_Task description_: Since only the text is wanted, print every entry below exactly and omit the images.

_Records for the task_:
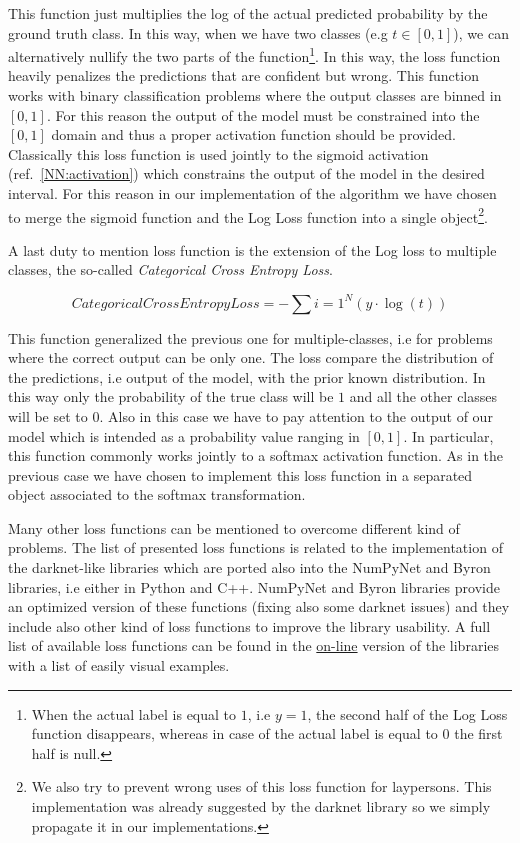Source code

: \documentclass{standalone}
\begin{document}
This function just multiplies the log of the actual predicted probability by the ground truth class.
In this way, when we have two classes (e.g $t \in [0, 1]$), we can alternatively nullify the two parts of the function\footnote{
  When the actual label is equal to $1$, i.e $y=1$, the second half of the Log Loss function disappears, whereas in case of the actual label is equal to $0$ the first half is null.
}.
In this way, the loss function heavily penalizes the predictions that are confident but wrong.
This function works with binary classification problems where the output classes are binned in $[0, 1]$.
For this reason the output of the model must be constrained into the $[0, 1]$ domain and thus a proper activation function should be provided.
Classically this loss function is used jointly to the sigmoid activation (ref.~\ref{NN:activation}) which constrains the output of the model in the desired interval.
For this reason in our implementation of the algorithm we have chosen to merge the sigmoid function and the Log Loss function into a single object\footnote{
  We also try to prevent wrong uses of this loss function for laypersons.
  This implementation was already suggested by the \textsf{darknet} library so we simply propagate it in our implementations.
}.

A last duty to mention loss function is the extension of the Log loss to multiple classes, the so-called \emph{Categorical Cross Entropy Loss}.

\begin{equation}
CategoricalCrossEntropyLoss = -\sum{i=1}^{N}\left( y\cdot\log(t) \right)
\end{equation}

This function generalized the previous one for multiple-classes, i.e for problems where the correct output can be only one.
The loss compare the distribution of the predictions, i.e output of the model, with the prior known distribution.
In this way only the probability of the true class will be $1$ and all the other classes will be set to $0$.
Also in this case we have to pay attention to the output of our model which is intended as a probability value ranging in $[0, 1]$.
In particular, this function commonly works jointly to a softmax activation function.
As in the previous case we have chosen to implement this loss function in a separated object associated to the softmax transformation.

Many other loss functions can be mentioned to overcome different kind of problems.
The list of presented loss functions is related to the implementation of the \textsf{darknet}-like libraries which are ported also into the \textsf{NumPyNet} and \textsf{Byron} libraries, i.e either in \textsf{Python} and \textsf{C++}.
\textsf{NumPyNet} and \textsf{Byron} libraries provide an optimized version of these functions (fixing also some \textsf{darknet} issues) and they include also other kind of loss functions to improve the library usability.
A full list of available loss functions can be found in the \href{https://github.com/Nico-Curti/Byron/blob/master/src/cost_layer.cpp}{on-line} version of the libraries with a list of easily visual examples.
\end{document}
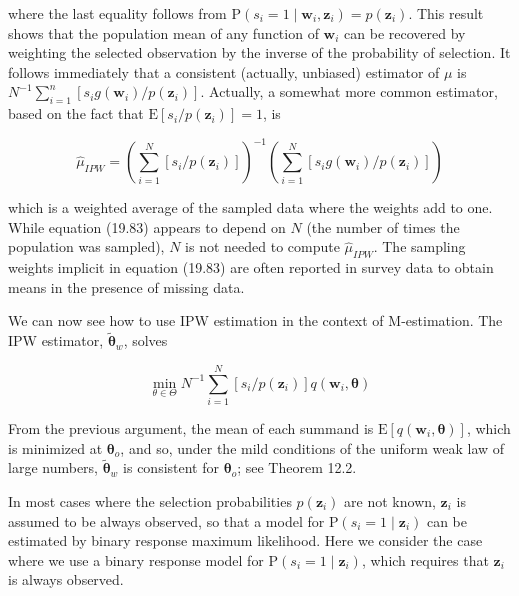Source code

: \documentclass[10pt]{article}
\begin{document}
where the last equality follows from $\mathrm{P}\left(s_{i}=1 \mid \mathbf{w}_{i}, \mathbf{z}_{i}\right)=p\left(\mathbf{z}_{i}\right)$. This result shows that the population mean of any function of $\mathbf{w}_{i}$ can be recovered by weighting the selected observation by the inverse of the probability of selection. It follows immediately that a consistent (actually, unbiased) estimator of $\mu$ is $N^{-1} \sum_{i=1}^{n}\left[s_{i} g\left(\mathbf{w}_{i}\right) / p\left(\mathbf{z}_{i}\right)\right]$. Actually, a somewhat more common estimator, based on the fact that $\mathrm{E}\left[s_{i} / p\left(\mathbf{z}_{i}\right)\right]=1$, is


\begin{equation*}
\hat{\mu}_{I P W}=\left(\sum_{i=1}^{N}\left[s_{i} / p\left(\mathbf{z}_{i}\right)\right]\right)^{-1}\left(\sum_{i=1}^{N}\left[s_{i} g\left(\mathbf{w}_{i}\right) / p\left(\mathbf{z}_{i}\right)\right]\right) \tag{19.83}
\end{equation*}


which is a weighted average of the sampled data where the weights add to one. While equation (19.83) appears to depend on $N$ (the number of times the population was sampled), $N$ is not needed to compute $\hat{\mu}_{I P W}$. The sampling weights implicit in equation (19.83) are often reported in survey data to obtain means in the presence of missing data.

We can now see how to use IPW estimation in the context of M-estimation. The IPW estimator, $\tilde{\boldsymbol{\theta}}_{w}$, solves


\begin{equation*}
\min _{\theta \in \Theta} N^{-1} \sum_{i=1}^{N}\left[s_{i} / p\left(\mathbf{z}_{i}\right)\right] q\left(\mathbf{w}_{i}, \boldsymbol{\theta}\right) \tag{19.84}
\end{equation*}


From the previous argument, the mean of each summand is $\mathrm{E}\left[q\left(\mathbf{w}_{i}, \boldsymbol{\theta}\right)\right]$, which is minimized at $\boldsymbol{\theta}_{o}$, and so, under the mild conditions of the uniform weak law of large numbers, $\tilde{\boldsymbol{\theta}}_{w}$ is consistent for $\boldsymbol{\theta}_{o}$; see Theorem 12.2.

In most cases where the selection probabilities $p\left(\mathbf{z}_{i}\right)$ are not known, $\mathbf{z}_{i}$ is assumed to be always observed, so that a model for $\mathrm{P}\left(s_{i}=1 \mid \mathbf{z}_{i}\right)$ can be estimated by binary response maximum likelihood. Here we consider the case where we use a binary response model for $\mathrm{P}\left(s_{i}=1 \mid \mathbf{z}_{i}\right)$, which requires that $\mathbf{z}_{i}$ is always observed.
\end{document}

_The completed task_:
Source code

: \documentclass{standalone}
\begin{document}
This function just multiplies the log of the actual predicted probability by the ground truth class.
In this way, when we have two classes (e.g $t \in [0, 1]$), we can alternatively nullify the two parts of the function\footnote{
  When the actual label is equal to $1$, i.e $y=1$, the second half of the Log Loss function disappears, whereas in case of the actual label is equal to $0$ the first half is null.
}.
In this way, the loss function heavily penalizes the predictions that are confident but wrong.
This function works with binary classification problems where the output classes are binned in $[0, 1]$.
For this reason the output of the model must be constrained into the $[0, 1]$ domain and thus a proper activation function should be provided.
Classically this loss function is used jointly to the sigmoid activation (ref.~\ref{NN:activation}) which constrains the output of the model in the desired interval.
For this reason in our implementation of the algorithm we have chosen to merge the sigmoid function and the Log Loss function into a single object\footnote{
  We also try to prevent wrong uses of this loss function for laypersons.
  This implementation was already suggested by the \textsf{darknet} library so we simply propagate it in our implementations.
}.

A last duty to mention loss function is the extension of the Log loss to multiple classes, the so-called \emph{Categorical Cross Entropy Loss}.

\begin{equation}
CategoricalCrossEntropyLoss = -\sum{i=1}^{N}\left( y\cdot\log(t) \right)
\end{equation}

This function generalized the previous one for multiple-classes, i.e for problems where the correct output can be only one.
The loss compare the distribution of the predictions, i.e output of the model, with the prior known distribution.
In this way only the probability of the true class will be $1$ and all the other classes will be set to $0$.
Also in this case we have to pay attention to the output of our model which is intended as a probability value ranging in $[0, 1]$.
In particular, this function commonly works jointly to a softmax activation function.
As in the previous case we have chosen to implement this loss function in a separated object associated to the softmax transformation.

Many other loss functions can be mentioned to overcome different kind of problems.
The list of presented loss functions is related to the implementation of the \textsf{darknet}-like libraries which are ported also into the \textsf{NumPyNet} and \textsf{Byron} libraries, i.e either in \textsf{Python} and \textsf{C++}.
\textsf{NumPyNet} and \textsf{Byron} libraries provide an optimized version of these functions (fixing also some \textsf{darknet} issues) and they include also other kind of loss functions to improve the library usability.
A full list of available loss functions can be found in the \href{https://github.com/Nico-Curti/Byron/blob/master/src/cost_layer.cpp}{on-line} version of the libraries with a list of easily visual examples.
\end{document}
Source code

: \documentclass[10pt]{article}
\begin{document}
where the last equality follows from $\mathrm{P}\left(s_{i}=1 \mid \mathbf{w}_{i}, \mathbf{z}_{i}\right)=p\left(\mathbf{z}_{i}\right)$. This result shows that the population mean of any function of $\mathbf{w}_{i}$ can be recovered by weighting the selected observation by the inverse of the probability of selection. It follows immediately that a consistent (actually, unbiased) estimator of $\mu$ is $N^{-1} \sum_{i=1}^{n}\left[s_{i} g\left(\mathbf{w}_{i}\right) / p\left(\mathbf{z}_{i}\right)\right]$. Actually, a somewhat more common estimator, based on the fact that $\mathrm{E}\left[s_{i} / p\left(\mathbf{z}_{i}\right)\right]=1$, is


\begin{equation*}
\hat{\mu}_{I P W}=\left(\sum_{i=1}^{N}\left[s_{i} / p\left(\mathbf{z}_{i}\right)\right]\right)^{-1}\left(\sum_{i=1}^{N}\left[s_{i} g\left(\mathbf{w}_{i}\right) / p\left(\mathbf{z}_{i}\right)\right]\right) \tag{19.83}
\end{equation*}


which is a weighted average of the sampled data where the weights add to one. While equation (19.83) appears to depend on $N$ (the number of times the population was sampled), $N$ is not needed to compute $\hat{\mu}_{I P W}$. The sampling weights implicit in equation (19.83) are often reported in survey data to obtain means in the presence of missing data.

We can now see how to use IPW estimation in the context of M-estimation. The IPW estimator, $\tilde{\boldsymbol{\theta}}_{w}$, solves


\begin{equation*}
\min _{\theta \in \Theta} N^{-1} \sum_{i=1}^{N}\left[s_{i} / p\left(\mathbf{z}_{i}\right)\right] q\left(\mathbf{w}_{i}, \boldsymbol{\theta}\right) \tag{19.84}
\end{equation*}


From the previous argument, the mean of each summand is $\mathrm{E}\left[q\left(\mathbf{w}_{i}, \boldsymbol{\theta}\right)\right]$, which is minimized at $\boldsymbol{\theta}_{o}$, and so, under the mild conditions of the uniform weak law of large numbers, $\tilde{\boldsymbol{\theta}}_{w}$ is consistent for $\boldsymbol{\theta}_{o}$; see Theorem 12.2.

In most cases where the selection probabilities $p\left(\mathbf{z}_{i}\right)$ are not known, $\mathbf{z}_{i}$ is assumed to be always observed, so that a model for $\mathrm{P}\left(s_{i}=1 \mid \mathbf{z}_{i}\right)$ can be estimated by binary response maximum likelihood. Here we consider the case where we use a binary response model for $\mathrm{P}\left(s_{i}=1 \mid \mathbf{z}_{i}\right)$, which requires that $\mathbf{z}_{i}$ is always observed.
\end{document}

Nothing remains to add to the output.